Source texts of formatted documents
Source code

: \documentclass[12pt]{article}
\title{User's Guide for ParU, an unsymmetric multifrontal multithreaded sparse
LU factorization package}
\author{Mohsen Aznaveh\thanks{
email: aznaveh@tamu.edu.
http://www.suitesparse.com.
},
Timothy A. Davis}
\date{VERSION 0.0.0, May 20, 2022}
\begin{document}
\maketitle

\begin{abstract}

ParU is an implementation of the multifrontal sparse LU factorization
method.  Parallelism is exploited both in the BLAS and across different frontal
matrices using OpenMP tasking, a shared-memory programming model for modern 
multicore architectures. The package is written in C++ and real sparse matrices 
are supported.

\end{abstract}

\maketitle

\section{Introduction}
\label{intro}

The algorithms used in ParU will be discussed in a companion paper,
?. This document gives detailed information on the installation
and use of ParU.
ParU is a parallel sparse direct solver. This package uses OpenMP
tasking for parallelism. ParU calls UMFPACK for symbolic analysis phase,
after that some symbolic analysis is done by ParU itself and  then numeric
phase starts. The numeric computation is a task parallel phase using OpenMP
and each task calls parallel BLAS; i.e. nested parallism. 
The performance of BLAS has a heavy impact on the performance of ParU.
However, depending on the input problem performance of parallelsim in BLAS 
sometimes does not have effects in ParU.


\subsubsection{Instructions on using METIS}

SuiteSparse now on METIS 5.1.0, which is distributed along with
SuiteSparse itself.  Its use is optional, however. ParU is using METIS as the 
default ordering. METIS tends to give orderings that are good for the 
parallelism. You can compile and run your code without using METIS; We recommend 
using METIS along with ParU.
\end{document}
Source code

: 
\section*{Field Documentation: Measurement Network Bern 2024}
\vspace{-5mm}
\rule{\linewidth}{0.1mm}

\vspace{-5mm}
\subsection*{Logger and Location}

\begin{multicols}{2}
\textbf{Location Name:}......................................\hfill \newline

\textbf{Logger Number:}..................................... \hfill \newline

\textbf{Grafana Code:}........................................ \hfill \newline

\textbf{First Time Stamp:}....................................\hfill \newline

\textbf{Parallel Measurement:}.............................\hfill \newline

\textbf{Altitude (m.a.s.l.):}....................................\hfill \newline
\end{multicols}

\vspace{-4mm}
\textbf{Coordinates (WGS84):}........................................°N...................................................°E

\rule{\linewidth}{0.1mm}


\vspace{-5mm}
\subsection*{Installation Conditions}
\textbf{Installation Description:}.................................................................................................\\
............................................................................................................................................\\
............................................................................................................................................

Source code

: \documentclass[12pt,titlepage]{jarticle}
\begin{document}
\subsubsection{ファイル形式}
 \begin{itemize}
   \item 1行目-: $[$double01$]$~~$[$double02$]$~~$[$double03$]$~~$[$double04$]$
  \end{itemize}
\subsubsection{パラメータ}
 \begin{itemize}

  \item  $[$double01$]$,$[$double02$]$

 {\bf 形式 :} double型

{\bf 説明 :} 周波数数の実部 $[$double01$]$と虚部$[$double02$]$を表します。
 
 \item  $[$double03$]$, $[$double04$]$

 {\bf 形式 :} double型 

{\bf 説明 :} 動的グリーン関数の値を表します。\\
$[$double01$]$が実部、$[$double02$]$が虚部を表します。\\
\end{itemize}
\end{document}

**TASK REQUIREMENTS**
If a line of the entries holds the word "symbolic", copy it out.

**OUTPUT FOR THIS TASK**
tasking for parallelism. ParU calls UMFPACK for symbolic analysis phase,
after that some symbolic analysis is done by ParU itself and  then numeric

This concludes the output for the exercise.